* _GIVEN RECORDS_
● ● ●
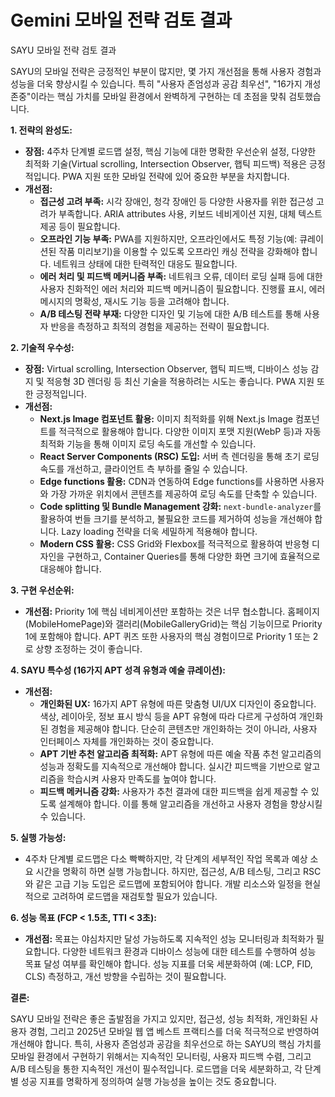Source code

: # Gemini 모바일 전략 검토 결과

SAYU 모바일 전략 검토 결과

SAYU의 모바일 전략은 긍정적인 부분이 많지만, 몇 가지 개선점을 통해 사용자 경험과 성능을 더욱 향상시킬 수 있습니다.  특히 "사용자 존엄성과 공감 최우선", "16가지 개성 존중"이라는 핵심 가치를 모바일 환경에서 완벽하게 구현하는 데 초점을 맞춰 검토했습니다.

**1. 전략의 완성도:**

* **장점:** 4주차 단계별 로드맵 설정, 핵심 기능에 대한 명확한 우선순위 설정, 다양한 최적화 기술(Virtual scrolling, Intersection Observer, 햅틱 피드백) 적용은 긍정적입니다.  PWA 지원 또한 모바일 전략에 있어 중요한 부분을 차지합니다.
* **개선점:**
    * **접근성 고려 부족:** 시각 장애인, 청각 장애인 등 다양한 사용자를 위한 접근성 고려가 부족합니다.  ARIA attributes 사용, 키보드 네비게이션 지원, 대체 텍스트 제공 등이 필요합니다.
    * **오프라인 기능 부족:** PWA를 지원하지만, 오프라인에서도 특정 기능(예: 큐레이션된 작품 미리보기)을 이용할 수 있도록 오프라인 캐싱 전략을 강화해야 합니다.  네트워크 상태에 대한 탄력적인 대응도 필요합니다.
    * **에러 처리 및 피드백 메커니즘 부족:** 네트워크 오류, 데이터 로딩 실패 등에 대한 사용자 친화적인 에러 처리와 피드백 메커니즘이 필요합니다.  진행률 표시, 에러 메시지의 명확성, 재시도 기능 등을 고려해야 합니다.
    * **A/B 테스팅 전략 부재:**  다양한 디자인 및 기능에 대한 A/B 테스트를 통해 사용자 반응을 측정하고 최적의 경험을 제공하는 전략이 필요합니다.


**2. 기술적 우수성:**

* **장점:** Virtual scrolling, Intersection Observer, 햅틱 피드백, 디바이스 성능 감지 및 적응형 3D 렌더링 등 최신 기술을 적용하려는 시도는 좋습니다. PWA 지원 또한 긍정적입니다.
* **개선점:**
    * **Next.js Image 컴포넌트 활용:**  이미지 최적화를 위해 Next.js Image 컴포넌트를 적극적으로 활용해야 합니다.  다양한 이미지 포맷 지원(WebP 등)과 자동 최적화 기능을 통해 이미지 로딩 속도를 개선할 수 있습니다.
    * **React Server Components (RSC) 도입:** 서버 측 렌더링을 통해 초기 로딩 속도를 개선하고, 클라이언트 측 부하를 줄일 수 있습니다.
    * **Edge functions 활용:**  CDN과 연동하여 Edge functions를 사용하면 사용자와 가장 가까운 위치에서 콘텐츠를 제공하여 로딩 속도를 단축할 수 있습니다.
    * **Code splitting 및 Bundle Management 강화:**  `next-bundle-analyzer`를 활용하여 번들 크기를 분석하고, 불필요한 코드를 제거하여 성능을 개선해야 합니다.  Lazy loading 전략을 더욱 세밀하게 적용해야 합니다.
    * **Modern CSS 활용:** CSS Grid와 Flexbox를 적극적으로 활용하여 반응형 디자인을 구현하고, Container Queries를 통해 다양한 화면 크기에 효율적으로 대응해야 합니다.


**3. 구현 우선순위:**

* **개선점:**  Priority 1에 핵심 네비게이션만 포함하는 것은 너무 협소합니다.  홈페이지(MobileHomePage)와 갤러리(MobileGalleryGrid)는 핵심 기능이므로 Priority 1에 포함해야 합니다.  APT 퀴즈 또한 사용자의 핵심 경험이므로  Priority 1 또는 2로 상향 조정하는 것이 좋습니다.


**4. SAYU 특수성 (16가지 APT 성격 유형과 예술 큐레이션):**

* **개선점:**
    * **개인화된 UX:** 16가지 APT 유형에 따른 맞춤형 UI/UX 디자인이 중요합니다.  색상, 레이아웃, 정보 표시 방식 등을 APT 유형에 따라 다르게 구성하여 개인화된 경험을 제공해야 합니다.  단순히 콘텐츠만 개인화하는 것이 아니라, 사용자 인터페이스 자체를 개인화하는 것이 중요합니다.
    * **APT 기반 추천 알고리즘 최적화:**  APT 유형에 따른 예술 작품 추천 알고리즘의 성능과 정확도를 지속적으로 개선해야 합니다.  실시간 피드백을 기반으로 알고리즘을 학습시켜 사용자 만족도를 높여야 합니다.
    * **피드백 메커니즘 강화:** 사용자가 추천 결과에 대한 피드백을 쉽게 제공할 수 있도록 설계해야 합니다.  이를 통해 알고리즘을 개선하고 사용자 경험을 향상시킬 수 있습니다.


**5. 실행 가능성:**

* 4주차 단계별 로드맵은 다소 빡빡하지만,  각 단계의 세부적인 작업 목록과 예상 소요 시간을 명확히 하면 실행 가능합니다.  하지만,  접근성,  A/B 테스팅, 그리고  RSC와 같은 고급 기능 도입은  로드맵에 포함되어야 합니다.  개발 리소스와 일정을  현실적으로 고려하여  로드맵을  재검토할 필요가 있습니다.


**6. 성능 목표 (FCP < 1.5초, TTI < 3초):**

* **개선점:**  목표는 야심차지만 달성 가능하도록 지속적인 성능 모니터링과 최적화가 필요합니다.  다양한 네트워크 환경과 디바이스 성능에 대한  테스트를 수행하여 성능 목표 달성 여부를  확인해야 합니다.  성능 지표를  더욱 세분화하여  (예: LCP, FID, CLS)  측정하고,  개선 방향을  수립하는 것이  필요합니다.


**결론:**

SAYU 모바일 전략은 좋은 출발점을 가지고 있지만, 접근성, 성능 최적화, 개인화된 사용자 경험, 그리고 2025년 모바일 웹 앱 베스트 프랙티스를  더욱  적극적으로 반영하여 개선해야 합니다. 특히, 사용자 존엄성과 공감을 최우선으로 하는 SAYU의 핵심 가치를  모바일 환경에서  구현하기 위해서는  지속적인 모니터링,  사용자 피드백 수렴,  그리고  A/B 테스팅을  통한  지속적인 개선이  필수적입니다.  로드맵을  더욱  세분화하고,  각 단계별  성공 지표를  명확하게  정의하여  실행 가능성을  높이는  것도  중요합니다.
● ● ●
* _WHAT THE TASK ASKS_
This exercise asks for an exact repeat of the lines from the one holding "재검토할 필요가 있습니다." through the end of the data above.

* _RESPONSE TO THE TASK_
* 4주차 단계별 로드맵은 다소 빡빡하지만,  각 단계의 세부적인 작업 목록과 예상 소요 시간을 명확히 하면 실행 가능합니다.  하지만,  접근성,  A/B 테스팅, 그리고  RSC와 같은 고급 기능 도입은  로드맵에 포함되어야 합니다.  개발 리소스와 일정을  현실적으로 고려하여  로드맵을  재검토할 필요가 있습니다.


**6. 성능 목표 (FCP < 1.5초, TTI < 3초):**

* **개선점:**  목표는 야심차지만 달성 가능하도록 지속적인 성능 모니터링과 최적화가 필요합니다.  다양한 네트워크 환경과 디바이스 성능에 대한  테스트를 수행하여 성능 목표 달성 여부를  확인해야 합니다.  성능 지표를  더욱 세분화하여  (예: LCP, FID, CLS)  측정하고,  개선 방향을  수립하는 것이  필요합니다.


**결론:**

SAYU 모바일 전략은 좋은 출발점을 가지고 있지만, 접근성, 성능 최적화, 개인화된 사용자 경험, 그리고 2025년 모바일 웹 앱 베스트 프랙티스를  더욱  적극적으로 반영하여 개선해야 합니다. 특히, 사용자 존엄성과 공감을 최우선으로 하는 SAYU의 핵심 가치를  모바일 환경에서  구현하기 위해서는  지속적인 모니터링,  사용자 피드백 수렴,  그리고  A/B 테스팅을  통한  지속적인 개선이  필수적입니다.  로드맵을  더욱  세분화하고,  각 단계별  성공 지표를  명확하게  정의하여  실행 가능성을  높이는  것도  중요합니다.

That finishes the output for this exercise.